TASK OBJECTIVE:
The response should reproduce exactly the lines from the top of the listing below through the one that contains "value indicating whether", and nothing else; pictures do not belong in it.

##### RECORDS TO PROCESS #####

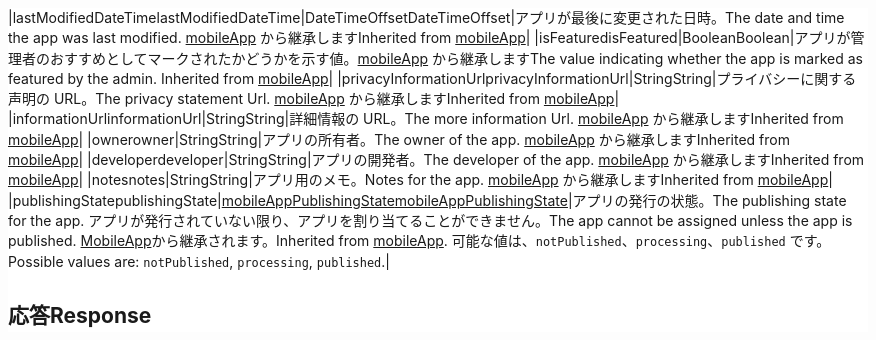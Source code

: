 |<span data-ttu-id="e07f2-155">lastModifiedDateTime</span><span class="sxs-lookup"><span data-stu-id="e07f2-155">lastModifiedDateTime</span></span>|<span data-ttu-id="e07f2-156">DateTimeOffset</span><span class="sxs-lookup"><span data-stu-id="e07f2-156">DateTimeOffset</span></span>|<span data-ttu-id="e07f2-157">アプリが最後に変更された日時。</span><span class="sxs-lookup"><span data-stu-id="e07f2-157">The date and time the app was last modified.</span></span> <span data-ttu-id="e07f2-158">[mobileApp](../resources/intune-apps-mobileapp.md) から継承します</span><span class="sxs-lookup"><span data-stu-id="e07f2-158">Inherited from [mobileApp](../resources/intune-apps-mobileapp.md)</span></span>|
|<span data-ttu-id="e07f2-159">isFeatured</span><span class="sxs-lookup"><span data-stu-id="e07f2-159">isFeatured</span></span>|<span data-ttu-id="e07f2-160">Boolean</span><span class="sxs-lookup"><span data-stu-id="e07f2-160">Boolean</span></span>|<span data-ttu-id="e07f2-161">アプリが管理者のおすすめとしてマークされたかどうかを示す値。[mobileApp](../resources/intune-apps-mobileapp.md) から継承します</span><span class="sxs-lookup"><span data-stu-id="e07f2-161">The value indicating whether the app is marked as featured by the admin. Inherited from [mobileApp](../resources/intune-apps-mobileapp.md)</span></span>|
|<span data-ttu-id="e07f2-162">privacyInformationUrl</span><span class="sxs-lookup"><span data-stu-id="e07f2-162">privacyInformationUrl</span></span>|<span data-ttu-id="e07f2-163">String</span><span class="sxs-lookup"><span data-stu-id="e07f2-163">String</span></span>|<span data-ttu-id="e07f2-164">プライバシーに関する声明の URL。</span><span class="sxs-lookup"><span data-stu-id="e07f2-164">The privacy statement Url.</span></span> <span data-ttu-id="e07f2-165">[mobileApp](../resources/intune-apps-mobileapp.md) から継承します</span><span class="sxs-lookup"><span data-stu-id="e07f2-165">Inherited from [mobileApp](../resources/intune-apps-mobileapp.md)</span></span>|
|<span data-ttu-id="e07f2-166">informationUrl</span><span class="sxs-lookup"><span data-stu-id="e07f2-166">informationUrl</span></span>|<span data-ttu-id="e07f2-167">String</span><span class="sxs-lookup"><span data-stu-id="e07f2-167">String</span></span>|<span data-ttu-id="e07f2-168">詳細情報の URL。</span><span class="sxs-lookup"><span data-stu-id="e07f2-168">The more information Url.</span></span> <span data-ttu-id="e07f2-169">[mobileApp](../resources/intune-apps-mobileapp.md) から継承します</span><span class="sxs-lookup"><span data-stu-id="e07f2-169">Inherited from [mobileApp](../resources/intune-apps-mobileapp.md)</span></span>|
|<span data-ttu-id="e07f2-170">owner</span><span class="sxs-lookup"><span data-stu-id="e07f2-170">owner</span></span>|<span data-ttu-id="e07f2-171">String</span><span class="sxs-lookup"><span data-stu-id="e07f2-171">String</span></span>|<span data-ttu-id="e07f2-172">アプリの所有者。</span><span class="sxs-lookup"><span data-stu-id="e07f2-172">The owner of the app.</span></span> <span data-ttu-id="e07f2-173">[mobileApp](../resources/intune-apps-mobileapp.md) から継承します</span><span class="sxs-lookup"><span data-stu-id="e07f2-173">Inherited from [mobileApp](../resources/intune-apps-mobileapp.md)</span></span>|
|<span data-ttu-id="e07f2-174">developer</span><span class="sxs-lookup"><span data-stu-id="e07f2-174">developer</span></span>|<span data-ttu-id="e07f2-175">String</span><span class="sxs-lookup"><span data-stu-id="e07f2-175">String</span></span>|<span data-ttu-id="e07f2-176">アプリの開発者。</span><span class="sxs-lookup"><span data-stu-id="e07f2-176">The developer of the app.</span></span> <span data-ttu-id="e07f2-177">[mobileApp](../resources/intune-apps-mobileapp.md) から継承します</span><span class="sxs-lookup"><span data-stu-id="e07f2-177">Inherited from [mobileApp](../resources/intune-apps-mobileapp.md)</span></span>|
|<span data-ttu-id="e07f2-178">notes</span><span class="sxs-lookup"><span data-stu-id="e07f2-178">notes</span></span>|<span data-ttu-id="e07f2-179">String</span><span class="sxs-lookup"><span data-stu-id="e07f2-179">String</span></span>|<span data-ttu-id="e07f2-180">アプリ用のメモ。</span><span class="sxs-lookup"><span data-stu-id="e07f2-180">Notes for the app.</span></span> <span data-ttu-id="e07f2-181">[mobileApp](../resources/intune-apps-mobileapp.md) から継承します</span><span class="sxs-lookup"><span data-stu-id="e07f2-181">Inherited from [mobileApp](../resources/intune-apps-mobileapp.md)</span></span>|
|<span data-ttu-id="e07f2-182">publishingState</span><span class="sxs-lookup"><span data-stu-id="e07f2-182">publishingState</span></span>|[<span data-ttu-id="e07f2-183">mobileAppPublishingState</span><span class="sxs-lookup"><span data-stu-id="e07f2-183">mobileAppPublishingState</span></span>](../resources/intune-apps-mobileapppublishingstate.md)|<span data-ttu-id="e07f2-184">アプリの発行の状態。</span><span class="sxs-lookup"><span data-stu-id="e07f2-184">The publishing state for the app.</span></span> <span data-ttu-id="e07f2-185">アプリが発行されていない限り、アプリを割り当てることができません。</span><span class="sxs-lookup"><span data-stu-id="e07f2-185">The app cannot be assigned unless the app is published.</span></span> <span data-ttu-id="e07f2-186">[MobileApp](../resources/intune-apps-mobileapp.md)から継承されます。</span><span class="sxs-lookup"><span data-stu-id="e07f2-186">Inherited from [mobileApp](../resources/intune-apps-mobileapp.md).</span></span> <span data-ttu-id="e07f2-187">可能な値は、`notPublished`、`processing`、`published` です。</span><span class="sxs-lookup"><span data-stu-id="e07f2-187">Possible values are: `notPublished`, `processing`, `published`.</span></span>|



## <a name="response"></a><span data-ttu-id="e07f2-188">応答</span><span class="sxs-lookup"><span data-stu-id="e07f2-188">Response</span></span>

#####

EXERCISE SOLUTION:
Source code

: |<span data-ttu-id="e07f2-155">lastModifiedDateTime</span><span class="sxs-lookup"><span data-stu-id="e07f2-155">lastModifiedDateTime</span></span>|<span data-ttu-id="e07f2-156">DateTimeOffset</span><span class="sxs-lookup"><span data-stu-id="e07f2-156">DateTimeOffset</span></span>|<span data-ttu-id="e07f2-157">アプリが最後に変更された日時。</span><span class="sxs-lookup"><span data-stu-id="e07f2-157">The date and time the app was last modified.</span></span> <span data-ttu-id="e07f2-158">[mobileApp](../resources/intune-apps-mobileapp.md) から継承します</span><span class="sxs-lookup"><span data-stu-id="e07f2-158">Inherited from [mobileApp](../resources/intune-apps-mobileapp.md)</span></span>|
|<span data-ttu-id="e07f2-159">isFeatured</span><span class="sxs-lookup"><span data-stu-id="e07f2-159">isFeatured</span></span>|<span data-ttu-id="e07f2-160">Boolean</span><span class="sxs-lookup"><span data-stu-id="e07f2-160">Boolean</span></span>|<span data-ttu-id="e07f2-161">アプリが管理者のおすすめとしてマークされたかどうかを示す値。[mobileApp](../resources/intune-apps-mobileapp.md) から継承します</span><span class="sxs-lookup"><span data-stu-id="e07f2-161">The value indicating whether the app is marked as featured by the admin. Inherited from [mobileApp](../resources/intune-apps-mobileapp.md)</span></span>|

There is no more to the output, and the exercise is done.